En pura lógica, el llamado cupo vasco no se sostiene y en cuanto a su legitimación histórica, si lo que se consideraba apropiado y justo en siglos remotos es una buena base para las normas de hoy, regresemos alegremente a la monarquía absoluta, a la Inquisición y al sometimiento de la mujer a su marido. La verdadera razón para mantener este anacronismo ofensivo no es otra que el deseo de pacificar las reivindicaciones separatistas vascas tirando de chequera, algo así como: «Queridos nacionalistas euskéricos, no sólo os damos lengua oficial, amplias competencias legislativas y ejecutivas e intenso reconocimiento simbólico, sino que os regalamos sacos llenos de billetes en detrimento del conjunto nacional para vuestro goce y disfrute. A cambio de tales prebendas, a las que diremos que tenéis derecho por ser una raza superior y elegida que viene inalterada y pura de los primeros vagidos de la Humanidad, vosotros os portaréis bien, respetaréis esta Constitución que tanto os favorece y os olvidaréis de vuestros sueños independentistas». Este fue el trato que una parte, el Estado español, ha cumplido con creces y que la otra, los nacionalistas vascos, se han pasado por el arco del triunfo. No han cesado ni un minuto de plantear cosas imposibles e inconstitucionales y, en su versión asesina, han matado, torturado y destruido durante cincuenta años, sin democracia y con democracia, hasta que, ahítos de sangre inocente, han decidido que temporalmente dejarían de disparar a la gente en la nuca y de poner bombas para ser alcaldes, diputados en el Congreso y junteros forales porque, al fin y al cabo, la actividad criminal es muy fatigosa y hasta las hienas merecen un descanso.

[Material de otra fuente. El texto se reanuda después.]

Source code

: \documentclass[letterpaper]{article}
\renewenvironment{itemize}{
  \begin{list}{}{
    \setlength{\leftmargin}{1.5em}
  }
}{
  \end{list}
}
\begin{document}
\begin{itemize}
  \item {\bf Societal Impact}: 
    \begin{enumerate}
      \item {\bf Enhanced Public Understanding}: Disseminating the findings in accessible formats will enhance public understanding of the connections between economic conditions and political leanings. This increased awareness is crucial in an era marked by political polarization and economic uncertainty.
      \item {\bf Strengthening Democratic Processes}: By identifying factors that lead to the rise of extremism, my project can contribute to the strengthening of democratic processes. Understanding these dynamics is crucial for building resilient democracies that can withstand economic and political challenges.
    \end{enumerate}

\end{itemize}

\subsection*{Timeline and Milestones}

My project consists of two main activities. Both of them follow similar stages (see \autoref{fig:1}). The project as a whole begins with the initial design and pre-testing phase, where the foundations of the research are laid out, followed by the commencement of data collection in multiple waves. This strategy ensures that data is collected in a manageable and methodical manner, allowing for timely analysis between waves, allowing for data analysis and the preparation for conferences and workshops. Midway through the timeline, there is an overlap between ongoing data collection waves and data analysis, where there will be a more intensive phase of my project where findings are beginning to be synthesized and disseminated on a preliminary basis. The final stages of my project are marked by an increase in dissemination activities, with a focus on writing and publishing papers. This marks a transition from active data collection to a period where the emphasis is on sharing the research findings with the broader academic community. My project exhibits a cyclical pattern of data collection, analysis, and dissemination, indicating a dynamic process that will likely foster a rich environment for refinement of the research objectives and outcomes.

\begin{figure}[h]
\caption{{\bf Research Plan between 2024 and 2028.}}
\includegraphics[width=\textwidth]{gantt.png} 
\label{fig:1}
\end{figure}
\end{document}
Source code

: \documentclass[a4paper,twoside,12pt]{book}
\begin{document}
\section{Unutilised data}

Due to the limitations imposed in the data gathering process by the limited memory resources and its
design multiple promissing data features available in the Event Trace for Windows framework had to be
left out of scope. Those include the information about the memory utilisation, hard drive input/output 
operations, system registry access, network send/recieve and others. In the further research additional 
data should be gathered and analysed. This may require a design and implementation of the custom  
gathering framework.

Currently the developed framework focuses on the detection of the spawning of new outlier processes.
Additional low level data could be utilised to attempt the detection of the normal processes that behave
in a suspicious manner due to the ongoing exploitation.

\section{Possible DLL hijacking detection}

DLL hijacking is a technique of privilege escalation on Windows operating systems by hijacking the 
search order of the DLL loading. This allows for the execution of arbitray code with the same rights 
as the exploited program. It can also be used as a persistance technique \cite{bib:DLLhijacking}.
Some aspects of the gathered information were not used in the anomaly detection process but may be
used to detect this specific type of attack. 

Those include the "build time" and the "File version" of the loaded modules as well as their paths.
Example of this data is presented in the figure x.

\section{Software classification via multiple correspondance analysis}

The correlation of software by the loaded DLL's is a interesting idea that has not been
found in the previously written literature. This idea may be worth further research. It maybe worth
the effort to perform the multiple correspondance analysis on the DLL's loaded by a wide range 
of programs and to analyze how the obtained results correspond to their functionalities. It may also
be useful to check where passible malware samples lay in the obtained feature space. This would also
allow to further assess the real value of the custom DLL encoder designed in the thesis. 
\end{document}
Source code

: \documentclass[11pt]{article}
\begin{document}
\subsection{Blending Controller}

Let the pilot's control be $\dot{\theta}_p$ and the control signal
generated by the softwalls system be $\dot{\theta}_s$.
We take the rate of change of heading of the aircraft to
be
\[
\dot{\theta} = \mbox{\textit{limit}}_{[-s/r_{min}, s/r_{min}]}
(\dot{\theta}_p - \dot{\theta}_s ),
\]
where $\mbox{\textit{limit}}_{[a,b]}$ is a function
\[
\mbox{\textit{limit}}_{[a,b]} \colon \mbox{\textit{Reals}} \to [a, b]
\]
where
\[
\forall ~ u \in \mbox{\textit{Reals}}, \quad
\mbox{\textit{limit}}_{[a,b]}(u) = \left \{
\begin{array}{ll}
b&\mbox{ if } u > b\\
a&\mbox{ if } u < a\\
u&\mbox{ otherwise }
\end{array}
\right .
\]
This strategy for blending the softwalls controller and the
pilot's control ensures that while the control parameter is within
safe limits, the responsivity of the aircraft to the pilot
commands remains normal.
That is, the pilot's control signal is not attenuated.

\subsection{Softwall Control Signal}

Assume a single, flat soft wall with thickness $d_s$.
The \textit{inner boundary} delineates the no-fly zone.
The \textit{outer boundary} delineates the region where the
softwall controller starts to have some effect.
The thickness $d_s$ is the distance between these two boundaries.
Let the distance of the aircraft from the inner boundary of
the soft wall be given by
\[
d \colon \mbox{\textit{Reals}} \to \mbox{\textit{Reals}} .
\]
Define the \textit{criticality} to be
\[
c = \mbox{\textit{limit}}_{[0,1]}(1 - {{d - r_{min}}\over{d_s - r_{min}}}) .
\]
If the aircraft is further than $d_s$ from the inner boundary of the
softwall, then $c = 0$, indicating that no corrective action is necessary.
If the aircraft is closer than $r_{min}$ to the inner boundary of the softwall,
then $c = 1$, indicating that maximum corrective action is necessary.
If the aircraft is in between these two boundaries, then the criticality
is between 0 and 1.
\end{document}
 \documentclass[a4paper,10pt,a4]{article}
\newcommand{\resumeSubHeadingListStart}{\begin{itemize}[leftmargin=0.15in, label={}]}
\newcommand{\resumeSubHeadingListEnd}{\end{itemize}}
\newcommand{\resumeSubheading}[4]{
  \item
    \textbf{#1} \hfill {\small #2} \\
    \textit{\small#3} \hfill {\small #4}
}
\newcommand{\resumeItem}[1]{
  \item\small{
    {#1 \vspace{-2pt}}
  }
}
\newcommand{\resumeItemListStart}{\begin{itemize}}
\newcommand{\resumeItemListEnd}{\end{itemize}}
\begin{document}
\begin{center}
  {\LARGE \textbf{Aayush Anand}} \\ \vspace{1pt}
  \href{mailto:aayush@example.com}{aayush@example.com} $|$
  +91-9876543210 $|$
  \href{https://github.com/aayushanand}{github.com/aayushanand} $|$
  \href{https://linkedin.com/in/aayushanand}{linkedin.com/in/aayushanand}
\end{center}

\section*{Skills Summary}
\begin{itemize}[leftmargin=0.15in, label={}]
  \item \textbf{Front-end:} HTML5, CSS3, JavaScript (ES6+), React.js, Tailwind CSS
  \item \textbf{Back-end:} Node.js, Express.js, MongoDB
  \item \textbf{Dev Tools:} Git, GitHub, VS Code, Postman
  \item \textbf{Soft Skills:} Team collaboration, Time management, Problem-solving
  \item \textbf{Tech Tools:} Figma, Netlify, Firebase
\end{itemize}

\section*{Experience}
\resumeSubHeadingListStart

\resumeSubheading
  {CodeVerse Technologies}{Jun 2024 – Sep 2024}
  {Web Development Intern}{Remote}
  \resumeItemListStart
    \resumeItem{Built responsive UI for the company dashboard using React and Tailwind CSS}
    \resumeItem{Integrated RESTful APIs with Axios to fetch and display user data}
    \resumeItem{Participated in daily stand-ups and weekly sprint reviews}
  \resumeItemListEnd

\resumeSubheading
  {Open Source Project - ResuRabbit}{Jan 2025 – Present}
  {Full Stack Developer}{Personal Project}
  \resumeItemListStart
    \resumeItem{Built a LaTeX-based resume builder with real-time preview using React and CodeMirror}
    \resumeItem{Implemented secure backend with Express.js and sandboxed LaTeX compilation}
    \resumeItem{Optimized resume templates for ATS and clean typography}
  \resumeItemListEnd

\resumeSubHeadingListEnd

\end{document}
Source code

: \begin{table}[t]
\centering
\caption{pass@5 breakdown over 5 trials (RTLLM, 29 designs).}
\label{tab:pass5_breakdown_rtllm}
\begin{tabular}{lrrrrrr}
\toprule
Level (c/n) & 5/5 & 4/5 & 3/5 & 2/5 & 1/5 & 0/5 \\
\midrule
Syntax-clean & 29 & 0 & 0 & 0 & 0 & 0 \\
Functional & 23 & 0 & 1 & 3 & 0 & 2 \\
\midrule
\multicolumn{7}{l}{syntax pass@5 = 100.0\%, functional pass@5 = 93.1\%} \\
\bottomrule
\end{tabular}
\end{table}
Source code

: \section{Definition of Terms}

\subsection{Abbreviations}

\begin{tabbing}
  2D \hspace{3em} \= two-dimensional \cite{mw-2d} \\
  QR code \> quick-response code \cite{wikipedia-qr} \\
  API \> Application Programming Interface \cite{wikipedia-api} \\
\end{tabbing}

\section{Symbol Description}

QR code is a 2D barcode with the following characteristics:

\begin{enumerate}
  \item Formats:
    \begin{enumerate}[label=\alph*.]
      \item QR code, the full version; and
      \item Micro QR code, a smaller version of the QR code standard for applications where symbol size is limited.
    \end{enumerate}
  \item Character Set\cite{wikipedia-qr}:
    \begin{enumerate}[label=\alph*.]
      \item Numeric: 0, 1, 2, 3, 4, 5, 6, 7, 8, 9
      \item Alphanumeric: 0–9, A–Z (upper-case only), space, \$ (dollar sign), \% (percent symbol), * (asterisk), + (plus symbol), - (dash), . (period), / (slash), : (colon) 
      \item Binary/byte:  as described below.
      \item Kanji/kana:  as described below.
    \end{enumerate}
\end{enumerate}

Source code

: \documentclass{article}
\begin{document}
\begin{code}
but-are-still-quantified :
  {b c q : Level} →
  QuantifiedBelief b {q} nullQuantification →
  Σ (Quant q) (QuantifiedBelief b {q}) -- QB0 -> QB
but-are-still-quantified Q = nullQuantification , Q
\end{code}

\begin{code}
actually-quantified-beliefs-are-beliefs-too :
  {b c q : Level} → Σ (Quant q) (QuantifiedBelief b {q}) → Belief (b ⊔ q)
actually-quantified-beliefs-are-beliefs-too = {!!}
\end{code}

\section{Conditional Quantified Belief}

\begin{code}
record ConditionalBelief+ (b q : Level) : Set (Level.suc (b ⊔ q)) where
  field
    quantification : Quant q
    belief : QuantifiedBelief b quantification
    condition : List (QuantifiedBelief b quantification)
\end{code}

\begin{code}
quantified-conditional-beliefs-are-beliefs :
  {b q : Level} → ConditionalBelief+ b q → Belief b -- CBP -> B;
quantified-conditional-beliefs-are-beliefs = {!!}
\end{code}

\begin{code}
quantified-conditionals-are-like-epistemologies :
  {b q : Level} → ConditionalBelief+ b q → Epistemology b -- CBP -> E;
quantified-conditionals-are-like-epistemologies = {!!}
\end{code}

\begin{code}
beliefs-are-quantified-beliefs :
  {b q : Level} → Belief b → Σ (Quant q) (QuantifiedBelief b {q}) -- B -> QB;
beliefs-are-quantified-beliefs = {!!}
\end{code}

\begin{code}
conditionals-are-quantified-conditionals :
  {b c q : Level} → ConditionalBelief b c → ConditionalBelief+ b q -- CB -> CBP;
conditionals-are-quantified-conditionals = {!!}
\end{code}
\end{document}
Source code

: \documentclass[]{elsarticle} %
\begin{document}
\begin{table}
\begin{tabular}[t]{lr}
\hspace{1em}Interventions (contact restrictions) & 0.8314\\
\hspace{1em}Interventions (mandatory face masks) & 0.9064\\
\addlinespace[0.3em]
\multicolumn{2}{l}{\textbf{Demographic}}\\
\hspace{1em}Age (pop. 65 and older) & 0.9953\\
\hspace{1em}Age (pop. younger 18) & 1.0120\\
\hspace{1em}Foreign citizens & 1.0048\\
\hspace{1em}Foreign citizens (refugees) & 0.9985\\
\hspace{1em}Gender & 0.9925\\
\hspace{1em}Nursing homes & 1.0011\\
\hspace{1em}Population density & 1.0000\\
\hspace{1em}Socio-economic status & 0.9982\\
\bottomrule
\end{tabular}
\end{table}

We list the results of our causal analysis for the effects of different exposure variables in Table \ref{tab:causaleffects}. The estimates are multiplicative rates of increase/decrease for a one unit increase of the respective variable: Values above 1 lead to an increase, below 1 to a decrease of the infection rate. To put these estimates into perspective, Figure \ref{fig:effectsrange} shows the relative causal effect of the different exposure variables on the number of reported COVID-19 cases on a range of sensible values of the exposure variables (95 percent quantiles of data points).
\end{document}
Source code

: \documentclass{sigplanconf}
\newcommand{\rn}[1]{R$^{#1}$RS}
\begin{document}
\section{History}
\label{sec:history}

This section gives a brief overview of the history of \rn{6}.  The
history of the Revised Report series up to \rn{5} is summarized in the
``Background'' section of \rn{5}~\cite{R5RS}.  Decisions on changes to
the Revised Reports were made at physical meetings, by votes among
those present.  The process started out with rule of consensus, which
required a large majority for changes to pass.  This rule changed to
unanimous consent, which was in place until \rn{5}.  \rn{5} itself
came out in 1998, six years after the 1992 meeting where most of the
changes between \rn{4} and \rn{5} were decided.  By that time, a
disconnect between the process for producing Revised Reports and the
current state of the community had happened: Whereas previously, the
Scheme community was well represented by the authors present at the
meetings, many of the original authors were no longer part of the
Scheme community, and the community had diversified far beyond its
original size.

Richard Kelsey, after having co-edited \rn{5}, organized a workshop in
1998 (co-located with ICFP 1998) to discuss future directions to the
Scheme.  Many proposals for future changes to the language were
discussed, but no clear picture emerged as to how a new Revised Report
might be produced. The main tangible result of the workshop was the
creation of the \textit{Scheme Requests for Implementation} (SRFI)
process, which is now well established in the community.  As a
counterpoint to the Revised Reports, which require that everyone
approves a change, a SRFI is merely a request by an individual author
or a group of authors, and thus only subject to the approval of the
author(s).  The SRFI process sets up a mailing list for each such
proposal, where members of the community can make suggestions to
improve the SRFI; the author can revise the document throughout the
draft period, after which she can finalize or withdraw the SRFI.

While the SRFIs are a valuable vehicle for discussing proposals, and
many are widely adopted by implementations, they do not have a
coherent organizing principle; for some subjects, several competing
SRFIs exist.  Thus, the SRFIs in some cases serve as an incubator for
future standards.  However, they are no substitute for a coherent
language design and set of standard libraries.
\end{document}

Por consiguiente, el hecho de que Ciudadanos y Podemos descubran que el Concierto vasco es un absurdo infumable y que convendría revisarlo no es nada extraño. Cuando llega una mirada nueva y virgen sobre los viejos problemas, resulta natural que surjan soluciones simples y evidentes, por ejemplo, la derogación de unos privilegios que, además de injustificables, ni siquiera han conseguido el objetivo que se perseguía al otorgarlos.